• _Task_
When you reach the line in the data below that contains "the state object.", please start repeating lines exactly, and stop after the line that contains "- Save the modified", repeating nothing else.

• _Provided material_
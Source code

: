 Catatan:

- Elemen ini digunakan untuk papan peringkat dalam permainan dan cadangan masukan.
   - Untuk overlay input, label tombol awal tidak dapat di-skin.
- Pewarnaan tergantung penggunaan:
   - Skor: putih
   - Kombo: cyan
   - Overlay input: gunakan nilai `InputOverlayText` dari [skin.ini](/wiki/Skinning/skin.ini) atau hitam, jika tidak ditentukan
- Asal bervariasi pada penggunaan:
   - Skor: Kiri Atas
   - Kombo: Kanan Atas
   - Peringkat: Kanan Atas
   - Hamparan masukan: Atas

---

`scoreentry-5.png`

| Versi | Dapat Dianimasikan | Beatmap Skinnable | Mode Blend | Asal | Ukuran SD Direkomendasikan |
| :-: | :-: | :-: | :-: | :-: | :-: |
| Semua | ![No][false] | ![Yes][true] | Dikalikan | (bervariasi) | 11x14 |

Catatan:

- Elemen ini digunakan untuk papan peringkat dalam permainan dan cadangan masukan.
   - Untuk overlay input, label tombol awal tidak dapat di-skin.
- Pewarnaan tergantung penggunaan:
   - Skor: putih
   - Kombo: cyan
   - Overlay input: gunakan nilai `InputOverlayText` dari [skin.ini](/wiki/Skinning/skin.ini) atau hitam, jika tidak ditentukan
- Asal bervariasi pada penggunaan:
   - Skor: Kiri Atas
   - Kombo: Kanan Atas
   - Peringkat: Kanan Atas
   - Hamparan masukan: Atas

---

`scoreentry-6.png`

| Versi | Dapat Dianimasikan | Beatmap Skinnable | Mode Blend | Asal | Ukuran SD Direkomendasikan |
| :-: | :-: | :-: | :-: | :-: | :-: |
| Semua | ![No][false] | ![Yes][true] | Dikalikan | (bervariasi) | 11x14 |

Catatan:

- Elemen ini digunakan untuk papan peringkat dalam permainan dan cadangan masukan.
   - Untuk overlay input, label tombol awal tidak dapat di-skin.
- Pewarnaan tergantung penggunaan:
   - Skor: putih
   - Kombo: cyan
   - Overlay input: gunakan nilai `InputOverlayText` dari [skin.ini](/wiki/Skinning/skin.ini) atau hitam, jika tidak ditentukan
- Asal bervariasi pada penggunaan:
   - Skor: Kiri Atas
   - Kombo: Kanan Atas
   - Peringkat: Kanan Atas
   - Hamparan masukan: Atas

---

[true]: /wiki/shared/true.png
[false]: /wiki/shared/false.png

---

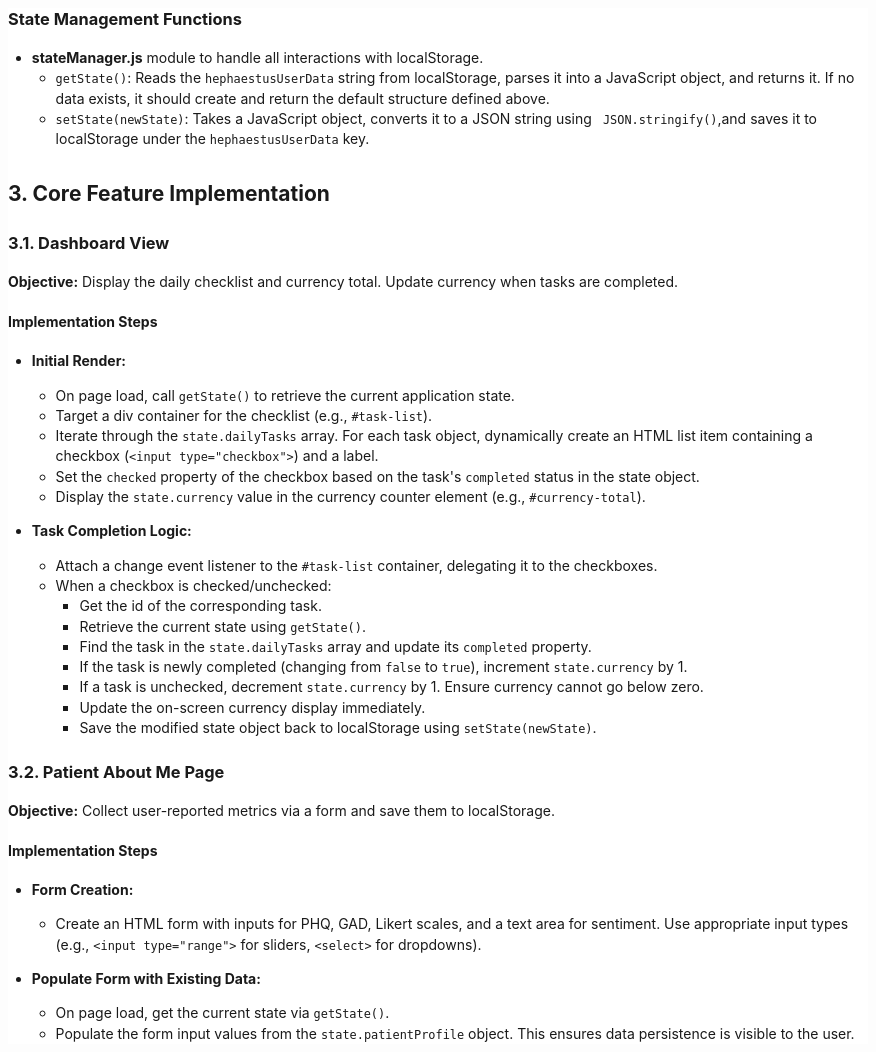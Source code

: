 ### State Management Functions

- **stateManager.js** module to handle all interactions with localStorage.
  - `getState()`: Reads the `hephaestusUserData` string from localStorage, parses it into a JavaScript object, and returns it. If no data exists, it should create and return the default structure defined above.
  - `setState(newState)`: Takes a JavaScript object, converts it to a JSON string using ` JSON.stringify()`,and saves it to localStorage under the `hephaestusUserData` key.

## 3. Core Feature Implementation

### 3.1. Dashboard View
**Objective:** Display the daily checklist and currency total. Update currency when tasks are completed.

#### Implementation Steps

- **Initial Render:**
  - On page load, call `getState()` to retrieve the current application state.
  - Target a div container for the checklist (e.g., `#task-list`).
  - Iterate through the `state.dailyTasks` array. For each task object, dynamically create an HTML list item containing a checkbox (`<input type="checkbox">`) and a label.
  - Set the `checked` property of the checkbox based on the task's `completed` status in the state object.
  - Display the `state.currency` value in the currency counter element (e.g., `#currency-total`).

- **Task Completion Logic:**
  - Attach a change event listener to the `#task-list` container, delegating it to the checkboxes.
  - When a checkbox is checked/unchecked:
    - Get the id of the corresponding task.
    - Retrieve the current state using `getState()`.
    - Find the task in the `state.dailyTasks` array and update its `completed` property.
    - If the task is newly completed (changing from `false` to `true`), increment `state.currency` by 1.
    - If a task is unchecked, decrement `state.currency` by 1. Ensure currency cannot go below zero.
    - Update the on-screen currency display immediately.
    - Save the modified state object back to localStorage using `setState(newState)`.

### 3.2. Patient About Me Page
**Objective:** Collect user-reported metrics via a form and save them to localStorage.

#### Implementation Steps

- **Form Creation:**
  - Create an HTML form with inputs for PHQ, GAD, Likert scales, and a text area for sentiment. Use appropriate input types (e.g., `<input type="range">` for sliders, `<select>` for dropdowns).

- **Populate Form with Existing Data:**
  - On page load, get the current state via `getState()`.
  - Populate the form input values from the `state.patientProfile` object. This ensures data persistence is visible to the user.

• _Finished exercise_
  - Set the `checked` property of the checkbox based on the task's `completed` status in the state object.
  - Display the `state.currency` value in the currency counter element (e.g., `#currency-total`).

- **Task Completion Logic:**
  - Attach a change event listener to the `#task-list` container, delegating it to the checkboxes.
  - When a checkbox is checked/unchecked:
    - Get the id of the corresponding task.
    - Retrieve the current state using `getState()`.
    - Find the task in the `state.dailyTasks` array and update its `completed` property.
    - If the task is newly completed (changing from `false` to `true`), increment `state.currency` by 1.
    - If a task is unchecked, decrement `state.currency` by 1. Ensure currency cannot go below zero.
    - Update the on-screen currency display immediately.
    - Save the modified state object back to localStorage using `setState(newState)`.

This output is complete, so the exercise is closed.